I am trying to translate the code that you can find here from Python into Julia. Everything works swimmingly until I get to the end of the code where I have to do the training section.

I am using Flux.jl, and here it is a bit different from what I used to doing normally, because what matters for this code is not the application of the model directly, but the application of the model through the residual equations.

Basically when I try to train the Neural Net, I do not know how to get Flux.jl to recognize that I want to pick the parameter values of my model model so as to minimize my objective, and that my model needs to match both today and tomorrow.

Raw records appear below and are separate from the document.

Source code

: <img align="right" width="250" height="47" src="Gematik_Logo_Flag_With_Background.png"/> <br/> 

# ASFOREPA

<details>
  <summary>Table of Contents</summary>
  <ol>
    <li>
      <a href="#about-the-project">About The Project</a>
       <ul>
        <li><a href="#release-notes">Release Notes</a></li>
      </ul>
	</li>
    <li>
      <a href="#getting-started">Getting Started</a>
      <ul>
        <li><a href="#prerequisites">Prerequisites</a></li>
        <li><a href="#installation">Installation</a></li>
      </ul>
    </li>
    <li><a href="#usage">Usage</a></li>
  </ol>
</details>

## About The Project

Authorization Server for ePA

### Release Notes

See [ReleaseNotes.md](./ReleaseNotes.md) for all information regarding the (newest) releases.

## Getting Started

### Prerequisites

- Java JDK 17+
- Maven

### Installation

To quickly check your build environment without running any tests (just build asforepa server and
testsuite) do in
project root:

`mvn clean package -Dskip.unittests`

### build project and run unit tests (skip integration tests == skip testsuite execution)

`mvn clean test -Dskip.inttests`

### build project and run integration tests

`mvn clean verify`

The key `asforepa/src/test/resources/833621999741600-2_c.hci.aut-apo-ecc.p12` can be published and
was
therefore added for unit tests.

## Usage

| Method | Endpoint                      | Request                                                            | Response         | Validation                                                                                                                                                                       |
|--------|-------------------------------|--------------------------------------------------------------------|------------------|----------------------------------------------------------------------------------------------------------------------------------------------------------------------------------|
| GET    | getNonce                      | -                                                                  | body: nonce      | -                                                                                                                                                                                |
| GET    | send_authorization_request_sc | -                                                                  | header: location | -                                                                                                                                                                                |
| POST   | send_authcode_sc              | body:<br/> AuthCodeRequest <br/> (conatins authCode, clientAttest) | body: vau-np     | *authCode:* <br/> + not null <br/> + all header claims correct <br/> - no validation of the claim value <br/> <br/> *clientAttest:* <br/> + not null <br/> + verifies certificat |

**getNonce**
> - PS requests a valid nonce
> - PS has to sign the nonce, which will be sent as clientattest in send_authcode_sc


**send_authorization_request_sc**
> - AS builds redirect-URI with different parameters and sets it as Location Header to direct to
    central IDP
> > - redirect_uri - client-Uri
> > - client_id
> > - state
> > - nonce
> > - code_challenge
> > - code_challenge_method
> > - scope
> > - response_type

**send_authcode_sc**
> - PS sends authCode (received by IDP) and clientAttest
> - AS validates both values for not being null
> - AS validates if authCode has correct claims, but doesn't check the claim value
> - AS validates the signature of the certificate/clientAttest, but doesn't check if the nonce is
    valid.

If I feed the objective in directly as loss function, then zygote has a fit. Any guidance would be much appreciated.

1 Like

I’m working on GitHub - DynareJulia/Dynare.jl: A Julia rewrite of Dynare: solving, simulating and estimating DSGE models. and would be interested in adding deep learning. Please let me know of your progress. If provide access to your code, I could try to see what the problem is

2 Likes

The code for MMW is on a different computer, but here is a simple example of the problem that I have in Flux, where I am simply training a linear regression.

n = 10000

function actual_1(x)
     return 3*x + 7
end

model2 = Dense(1 => 1)
X2 = Array{Float32}(undef,2,n)
rand!(X2)
Y2 = [actual_1.(X2[1,:]) actual_1.(X2[2,:])]'

function loss2(model, x, y) 
    pred1 = model(x[1,:]')
    pred2 = model(x[2,:]')
    return mean(abs.(pred1 .- y[1,:]) .+ abs.(pred2 .- y[2,:]))
end


train_data2 = Flux.DataLoader((X2, Y2), batchsize=64, shuffle=true)

opt2 = Flux.setup(Adam(), model2)

for epoch in 1:200
    Flux.train!(loss2, model2, train_data2, opt2)
end

In this case, the neural net for whatever reason is converging to the mean of Y2, whereas it should be converging to the true underlying linear model, which is

Y2 = 3*X2 + 7

In the case of MMW, I have an additional wrinkle in that my loss is basically the entirety of the algorithm.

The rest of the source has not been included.